**Aim of the task**
Report, from the records below, every line where the word "journey" appears.

━━━ Exercise data ━━━

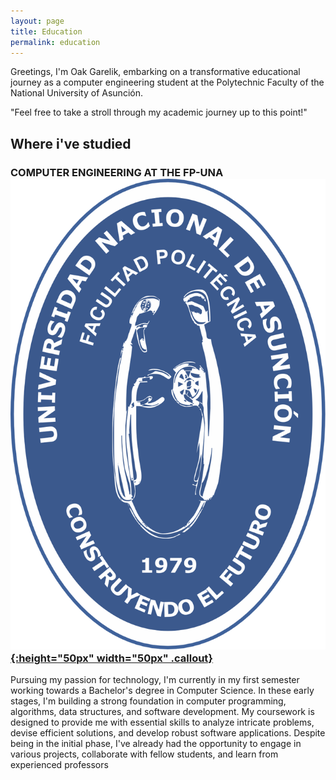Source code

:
 ```yaml
---
layout: page
title: Education
permalink: education
---
```

Greetings, I'm Oak Garelik, embarking on a transformative educational journey as a computer engineering student at the Polytechnic Faculty of the National University of Asunción.

"Feel free to take a stroll through my academic journey up to this point!"

## Where i've studied

### COMPUTER ENGINEERING AT THE FP-UNA<a href="https://www.pol.una.py//" rel="some text">![img](assets/img/logos/fpuna_logo_institucional.svg){:height="50px" width="50px" .callout}</a>

Pursuing my passion for technology, I'm currently in my first semester working towards a Bachelor's degree in Computer Science. In these early stages, I'm building a strong foundation in computer programming, algorithms, data structures, and software development. My coursework is designed to provide me with essential skills to analyze intricate problems, devise efficient solutions, and develop robust software applications. Despite being in the initial phase, I've already had the opportunity to engage in various projects, collaborate with fellow students, and learn from experienced professors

━━━

**Output for this task**
Greetings, I'm Oak Garelik, embarking on a transformative educational journey as a computer engineering student at the Polytechnic Faculty of the National University of Asunción.
"Feel free to take a stroll through my academic journey up to this point!"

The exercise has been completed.